Restaurant Brands International, parent company of Tim Hortons and Burger King, will pay $1.8 billion in cash to acquire Popeyes Louisiana Kitchen, the 2,600-unit fried-chicken chain. The acquisition is set to close in April.
The deal is a bet by Oakville, Ontario-based Restaurant Brands that it can use its international reach to introduce Popeyes’ Louisiana-style fried chicken and buttermilk biscuits to more diners globally. The Atlanta chain is ripe for global expansion; it has a few hundred international stores, but its spicy chicken and rice menu is a product known and popular around the world.

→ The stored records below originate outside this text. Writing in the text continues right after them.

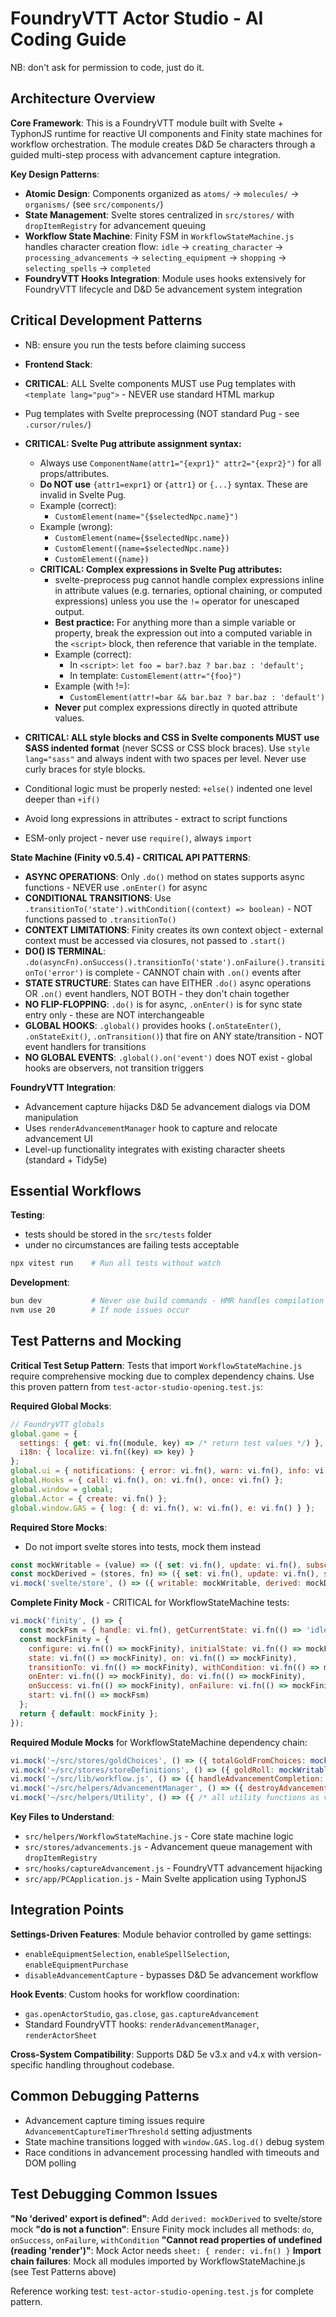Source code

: # FoundryVTT Actor Studio - AI Coding Guide

NB: don't ask for permission to code, just do it.

## Architecture Overview

**Core Framework**: This is a FoundryVTT module built with Svelte + TyphonJS runtime for reactive UI components and Finity state machines for workflow orchestration. The module creates D&D 5e characters through a guided multi-step process with advancement capture integration.

**Key Design Patterns**:
- **Atomic Design**: Components organized as `atoms/` → `molecules/` → `organisms/` (see `src/components/`)
- **State Management**: Svelte stores centralized in `src/stores/` with `dropItemRegistry` for advancement queuing
- **Workflow State Machine**: Finity FSM in `WorkflowStateMachine.js` handles character creation flow: `idle` → `creating_character` → `processing_advancements` → `selecting_equipment` → `shopping` → `selecting_spells` → `completed`
- **FoundryVTT Hooks Integration**: Module uses hooks extensively for FoundryVTT lifecycle and D&D 5e advancement system integration

## Critical Development Patterns
- NB: ensure you run the tests before claiming success

- **Frontend Stack**:
- **CRITICAL**: ALL Svelte components MUST use Pug templates with `<template lang="pug">` - NEVER use standard HTML markup
- Pug templates with Svelte preprocessing (NOT standard Pug - see `.cursor/rules/`)
- **CRITICAL: Svelte Pug attribute assignment syntax:**
  - Always use `ComponentName(attr1="{expr1}" attr2="{expr2}")` for all props/attributes.
  - **Do NOT use** `{attr1=expr1}` or `{attr1}` or `{...}` syntax. These are invalid in Svelte Pug.
  - Example (correct):
    - `CustomElement(name="{$selectedNpc.name}")`
  - Example (wrong):
    - `CustomElement(name={$selectedNpc.name})`
    - `CustomElement({name=$selectedNpc.name})`
    - `CustomElement({name})`
  - **CRITICAL: Complex expressions in Svelte Pug attributes:**
    - svelte-preprocess pug cannot handle complex expressions inline in attribute values (e.g. ternaries, optional chaining, or computed expressions) unless you use the `!=` operator for unescaped output.
    - **Best practice:** For anything more than a simple variable or property, break the expression out into a computed variable in the `<script>` block, then reference that variable in the template.
    - Example (correct):
      - In `<script>`: `let foo = bar?.baz ? bar.baz : 'default';`
      - In template: `CustomElement(attr="{foo}")`
    - Example (with !=):
      - `CustomElement(attr!=bar && bar.baz ? bar.baz : 'default')`
    - **Never** put complex expressions directly in quoted attribute values.
- **CRITICAL: ALL style blocks and CSS in Svelte components MUST use SASS indented format** (never SCSS or CSS block braces). Use `style lang="sass"` and always indent with two spaces per level. Never use curly braces for style blocks.
- Conditional logic must be properly nested: `+else()` indented one level deeper than `+if()`
- Avoid long expressions in attributes - extract to script functions
- ESM-only project - never use `require()`, always `import`

**State Machine (Finity v0.5.4) - CRITICAL API PATTERNS**:
- **ASYNC OPERATIONS**: Only `.do()` method on states supports async functions - NEVER use `.onEnter()` for async
- **CONDITIONAL TRANSITIONS**: Use `.transitionTo('state').withCondition((context) => boolean)` - NOT functions passed to `.transitionTo()`
- **CONTEXT LIMITATIONS**: Finity creates its own context object - external context must be accessed via closures, not passed to `.start()`
- **DO() IS TERMINAL**: `.do(asyncFn).onSuccess().transitionTo('state').onFailure().transitionTo('error')` is complete - CANNOT chain with `.on()` events after
- **STATE STRUCTURE**: States can have EITHER `.do()` async operations OR `.on()` event handlers, NOT BOTH - they don't chain together
- **NO FLIP-FLOPPING**: `.do()` is for async, `.onEnter()` is for sync state entry only - these are NOT interchangeable
- **GLOBAL HOOKS**: `.global()` provides hooks (`.onStateEnter()`, `.onStateExit()`, `.onTransition()`) that fire on ANY state/transition - NOT event handlers for transitions
- **NO GLOBAL EVENTS**: `.global().on('event')` does NOT exist - global hooks are observers, not transition triggers

**FoundryVTT Integration**:
- Advancement capture hijacks D&D 5e advancement dialogs via DOM manipulation
- Uses `renderAdvancementManager` hook to capture and relocate advancement UI
- Level-up functionality integrates with existing character sheets (standard + Tidy5e)

## Essential Workflows

**Testing**: 
- tests should be stored in the `src/tests` folder
- under no circumstances are failing tests acceptable
```bash
npx vitest run    # Run all tests without watch
```

**Development**:
```bash
bun dev           # Never use build commands - HMR handles compilation
nvm use 20        # If node issues occur
```

## Test Patterns and Mocking

**Critical Test Setup Pattern**: Tests that import `WorkflowStateMachine.js` require comprehensive mocking due to complex dependency chains. Use this proven pattern from `test-actor-studio-opening.test.js`:

**Required Global Mocks**:
```javascript
// FoundryVTT globals
global.game = {
  settings: { get: vi.fn((module, key) => /* return test values */) },
  i18n: { localize: vi.fn((key) => key) }
};
global.ui = { notifications: { error: vi.fn(), warn: vi.fn(), info: vi.fn() } };
global.Hooks = { call: vi.fn(), on: vi.fn(), once: vi.fn() };
global.window = global;
global.Actor = { create: vi.fn() };
global.window.GAS = { log: { d: vi.fn(), w: vi.fn(), e: vi.fn() } };
```

**Required Store Mocks**:
- Do not import svelte stores into tests, mock them instead
```javascript
const mockWritable = (value) => ({ set: vi.fn(), update: vi.fn(), subscribe: vi.fn() });
const mockDerived = (stores, fn) => ({ set: vi.fn(), update: vi.fn(), subscribe: vi.fn() });
vi.mock('svelte/store', () => ({ writable: mockWritable, derived: mockDerived, get: mockGet }));
```

**Complete Finity Mock** - CRITICAL for WorkflowStateMachine tests:
```javascript
vi.mock('finity', () => {
  const mockFsm = { handle: vi.fn(), getCurrentState: vi.fn(() => 'idle'), start: vi.fn() };
  const mockFinity = {
    configure: vi.fn(() => mockFinity), initialState: vi.fn(() => mockFinity),
    state: vi.fn(() => mockFinity), on: vi.fn(() => mockFinity),
    transitionTo: vi.fn(() => mockFinity), withCondition: vi.fn(() => mockFinity),
    onEnter: vi.fn(() => mockFinity), do: vi.fn(() => mockFinity),
    onSuccess: vi.fn(() => mockFinity), onFailure: vi.fn(() => mockFinity),
    start: vi.fn(() => mockFsm)
  };
  return { default: mockFinity };
});
```

**Required Module Mocks** for WorkflowStateMachine dependency chain:
```javascript
vi.mock('~/src/stores/goldChoices', () => ({ totalGoldFromChoices: mockWritable(0) }));
vi.mock('~/src/stores/storeDefinitions', () => ({ goldRoll: mockWritable(0) }));
vi.mock('~/src/lib/workflow.js', () => ({ handleAdvancementCompletion: vi.fn() }));
vi.mock('~/src/helpers/AdvancementManager', () => ({ destroyAdvancementManagers: vi.fn() }));
vi.mock('~/src/helpers/Utility', () => ({ /* all utility functions as vi.fn() */ }));
```

**Key Files to Understand**:
- `src/helpers/WorkflowStateMachine.js` - Core state machine logic
- `src/stores/advancements.js` - Advancement queue management with `dropItemRegistry`
- `src/hooks/captureAdvancement.js` - FoundryVTT advancement hijacking
- `src/app/PCApplication.js` - Main Svelte application using TyphonJS

## Integration Points

**Settings-Driven Features**: Module behavior controlled by game settings:
- `enableEquipmentSelection`, `enableSpellSelection`, `enableEquipmentPurchase`
- `disableAdvancementCapture` - bypasses D&D 5e advancement workflow

**Hook Events**: Custom hooks for workflow coordination:
- `gas.openActorStudio`, `gas.close`, `gas.captureAdvancement`
- Standard FoundryVTT hooks: `renderAdvancementManager`, `renderActorSheet`

**Cross-System Compatibility**: Supports D&D 5e v3.x and v4.x with version-specific handling throughout codebase.

## Common Debugging Patterns

- Advancement capture timing issues require `AdvancementCaptureTimerThreshold` setting adjustments
- State machine transitions logged with `window.GAS.log.d()` debug system
- Race conditions in advancement processing handled with timeouts and DOM polling

## Test Debugging Common Issues

**"No 'derived' export is defined"**: Add `derived: mockDerived` to svelte/store mock
**"do is not a function"**: Ensure Finity mock includes all methods: `do`, `onSuccess`, `onFailure`, `withCondition`
**"Cannot read properties of undefined (reading 'render')"**: Mock Actor needs `sheet: { render: vi.fn() }`
**Import chain failures**: Mock all modules imported by WorkflowStateMachine.js (see Test Patterns above)

Reference working test: `test-actor-studio-opening.test.js` for complete pattern.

Restaurant Brands was formed in 2014, when 3G Capital-backed Burger King acquired Tim Hortons for $11 billion. The company is known for trimming corporate fat and pruning items from their brands’ menu that don’t make money and adding new items or refreshing older ones to get higher margins. That strategy is working; Earnings before interest, taxes, depreciation and amortization, or Ebitda, in 2016 added up to roughly 45 cents for every $1 item on the menu, versus about half that for the rest of the industry, and a better margin versus the previous year. RBI reported 4.9% sales growth for 2016 compared to 2015. Last year, Tim Hortons opened 200 new locations, up from 155 the year before, and Burger King opened 735, compared to 631 in 2015.
While Burger King has long operated in dozens of countries, RBI has spearheaded the global expansion of the 4,500-unit Tim Hortons chain. Last summer, it announced partnerships in the Philippines and United Kingdom markets and in January, it revealed plans to open Tim Hortons restaurants in Mexico.